The Russian economy, while still in the black, has been trending downwards since reaching a dynamic 8.3-percent growth rate in 2000. Readers of Russia’s Week will recall that just prior to delivering his annual State of the Nation speech on April 18, the Russian president upbraided the Kasyanov cabinet for coming up with a four-year economic plan projecting yearly growth rates that Putin deemed “insufficiently ambitious.” Putin repeated these concerns in his address to the nation and pointed an accusing finger at what he thought was standing in the way of rapid economic growth and Russia’s goal of catching up with the developed economies–a corrupt and inefficient state apparatus (see Russia’s Week, April 10, 17, 24).

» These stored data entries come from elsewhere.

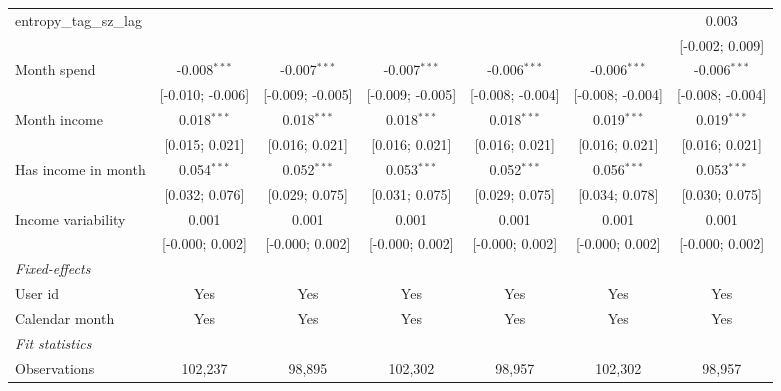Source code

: \begin{table}[htbp]
\begin{threeparttable}[b]
\begin{tabular}{lcccccc}
         entropy\_tag\_sz\_lag            &                  &                  &                  &                  &                  & 0.003\\   
                                          &                  &                  &                  &                  &                  & [-0.002; 0.009]\\   
         Month spend                      & -0.008$^{***}$   & -0.007$^{***}$   & -0.007$^{***}$   & -0.006$^{***}$   & -0.006$^{***}$   & -0.006$^{***}$\\   
                                          & [-0.010; -0.006] & [-0.009; -0.005] & [-0.009; -0.005] & [-0.008; -0.004] & [-0.008; -0.004] & [-0.008; -0.004]\\   
         Month income                     & 0.018$^{***}$    & 0.018$^{***}$    & 0.018$^{***}$    & 0.018$^{***}$    & 0.019$^{***}$    & 0.019$^{***}$\\   
                                          & [0.015; 0.021]   & [0.016; 0.021]   & [0.016; 0.021]   & [0.016; 0.021]   & [0.016; 0.021]   & [0.016; 0.021]\\   
         Has income in month              & 0.054$^{***}$    & 0.052$^{***}$    & 0.053$^{***}$    & 0.052$^{***}$    & 0.056$^{***}$    & 0.053$^{***}$\\   
                                          & [0.032; 0.076]   & [0.029; 0.075]   & [0.031; 0.075]   & [0.029; 0.075]   & [0.034; 0.078]   & [0.030; 0.075]\\   
         Income variability               & 0.001            & 0.001            & 0.001            & 0.001            & 0.001            & 0.001\\   
                                          & [-0.000; 0.002]  & [-0.000; 0.002]  & [-0.000; 0.002]  & [-0.000; 0.002]  & [-0.000; 0.002]  & [-0.000; 0.002]\\   
         \midrule
         \emph{Fixed-effects}\\
         User id                          & Yes              & Yes              & Yes              & Yes              & Yes              & Yes\\  
         Calendar month                   & Yes              & Yes              & Yes              & Yes              & Yes              & Yes\\  
         \midrule
         \emph{Fit statistics}\\
         Observations                     & 102,237          & 98,895           & 102,302          & 98,957           & 102,302          & 98,957\\  

\end{tabular}
\end{threeparttable}
\end{table}
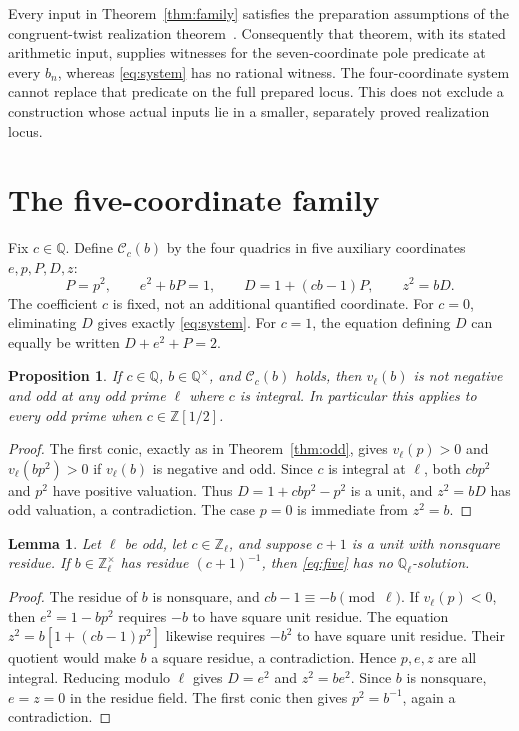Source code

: \documentclass[10pt,a4paper]{article}
\newtheorem{lemma}[theorem]{Lemma}
\newtheorem{proposition}[theorem]{Proposition}
\newcommand{\Q}{\mathbb Q}
\newcommand{\Z}{\mathbb Z}
\begin{document}
Every input in Theorem~\ref{thm:family} satisfies the preparation
assumptions of the congruent-twist realization theorem~\cite{Pole}.
Consequently that theorem, with its stated arithmetic input, supplies
witnesses for the seven-coordinate pole predicate at every $b_n$,
whereas \eqref{eq:system} has no rational witness. The
four-coordinate system cannot replace that predicate on the full
prepared locus. This does not exclude a construction whose actual
inputs lie in a smaller, separately proved realization locus.

\section{The five-coordinate family}
Fix $c\in\Q$. Define $\mathcal C_c(b)$ by the four quadrics in
five auxiliary coordinates $e,p,P,D,z$:
\begin{equation}\label{eq:five}
 P=p^2,\qquad e^2+bP=1,\qquad
 D=1+(cb-1)P,\qquad z^2=bD.
\end{equation}
The coefficient $c$ is fixed, not an additional quantified coordinate.
For $c=0$, eliminating $D$ gives exactly \eqref{eq:system}.
For $c=1$, the equation defining $D$ can equally be written
$D+e^2+P=2$.

\begin{proposition}\label{prop:five-sound}
If $c\in\Q$, $b\in\Q^\times$, and $\mathcal C_c(b)$ holds,
then $v_\ell(b)$ is not negative and odd at any odd prime $\ell$
where $c$ is integral. In particular this applies to every odd prime
when $c\in\Z[1/2]$.
\end{proposition}
\begin{proof}
The first conic, exactly as in Theorem~\ref{thm:odd}, gives
$v_\ell(p)>0$ and $v_\ell(bp^2)>0$ if $v_\ell(b)$ is negative
and odd. Since $c$ is integral at $\ell$, both $cbp^2$ and $p^2$
have positive valuation. Thus $D=1+cbp^2-p^2$ is a unit, and
$z^2=bD$ has odd valuation, a contradiction. The case $p=0$ is
immediate from $z^2=b$.
\end{proof}

\begin{lemma}\label{lem:unit}
Let $\ell$ be odd, let $c\in\Z_\ell$, and suppose $c+1$ is a
unit with nonsquare residue. If $b\in\Z_\ell^\times$ has residue
$(c+1)^{-1}$, then \eqref{eq:five} has no $\Q_\ell$-solution.
\end{lemma}
\begin{proof}
The residue of $b$ is nonsquare, and $cb-1\equiv-b\pmod\ell$.
If $v_\ell(p)<0$, then $e^2=1-bp^2$ requires $-b$ to have
square unit residue. The equation
$z^2=b[1+(cb-1)p^2]$ likewise requires $-b^2$ to have square
unit residue. Their quotient would make $b$ a square residue,
a contradiction. Hence $p,e,z$ are all integral.
Reducing modulo $\ell$ gives $D=e^2$ and $z^2=be^2$.
Since $b$ is nonsquare, $e=z=0$ in the residue field. The first
conic then gives $p^2=b^{-1}$, again a contradiction.
\end{proof}
\end{document}
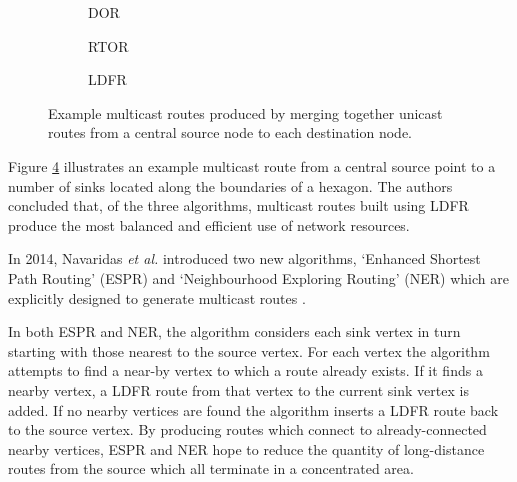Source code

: 			\begin{figure}
				\center
				\begin{subfigure}{0.3\linewidth}
					\center
					
					\caption{DOR}
					\label{fig:simple-routers-dor}
				\end{subfigure}
				\begin{subfigure}{0.3\linewidth}
					\center
					
					\caption{RTOR}
					\label{fig:simple-routers-dor}
				\end{subfigure}
				\begin{subfigure}{0.3\linewidth}
					\center
					
					\caption{LDFR}
					\label{fig:simple-routers-dor}
				\end{subfigure}
				
				\caption{Example multicast routes produced by merging together unicast
				routes from a central source node to each destination node.}
				\label{fig:simple-routers}
			\end{figure}
			
			Figure \ref{fig:simple-routers} illustrates an example multicast route
			from a central source point to a number of sinks located along the
			boundaries of a hexagon. The authors concluded that, of the three
			algorithms, multicast routes built using LDFR produce the most balanced
			and efficient use of network resources.
			
			In 2014, Navaridas \emph{et al.} introduced two new algorithms, `Enhanced
			Shortest Path Routing' (ESPR) and `Neighbourhood Exploring Routing' (NER)
			which are explicitly designed to generate multicast routes
			\cite{navaridas14}.
			
			In both ESPR and NER, the algorithm considers each sink vertex in turn
			starting with those nearest to the source vertex. For each vertex the
			algorithm attempts to find a near-by vertex to which a route already
			exists. If it finds a nearby vertex, a LDFR route from that vertex to the
			current sink vertex is added. If no nearby vertices are found the
			algorithm inserts a LDFR route back to the source vertex. By producing
			routes which connect to already-connected nearby vertices, ESPR and NER
			hope to reduce the quantity of long-distance routes from the source which
			all terminate in a concentrated area.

Put Putin’s gloomy mood about the economy together with a style of governance that is increasingly Soviet in style, if not substance, and today’s Red Square demonstration looked suspiciously like the start of a Kremlin-instigated “popular” campaign to punish the “wreckers” responsible for “sabotaging” Russia’s nascent economic miracle. It is also interesting to note that those targeted by the United Russia demonstrators–Kasyanov, Gref, Pochinok, Chubais–are all putative “liberals” and “Westernizers” closely associated with the Yeltsin regime. Firing them would bring Putin closer to his presumed goal of driving the remnants of the ancien regime out of the corridors of power.
It should be remembered, of course, that predictions of Kasyanov’s imminent political demise have been a regular feature of the Moscow rumor mill for nearly two years now. Still, with State Duma and presidential elections set to take place within two years and no economic miracles on the horizon, the time for populism is coming nigh, and heads may have to roll.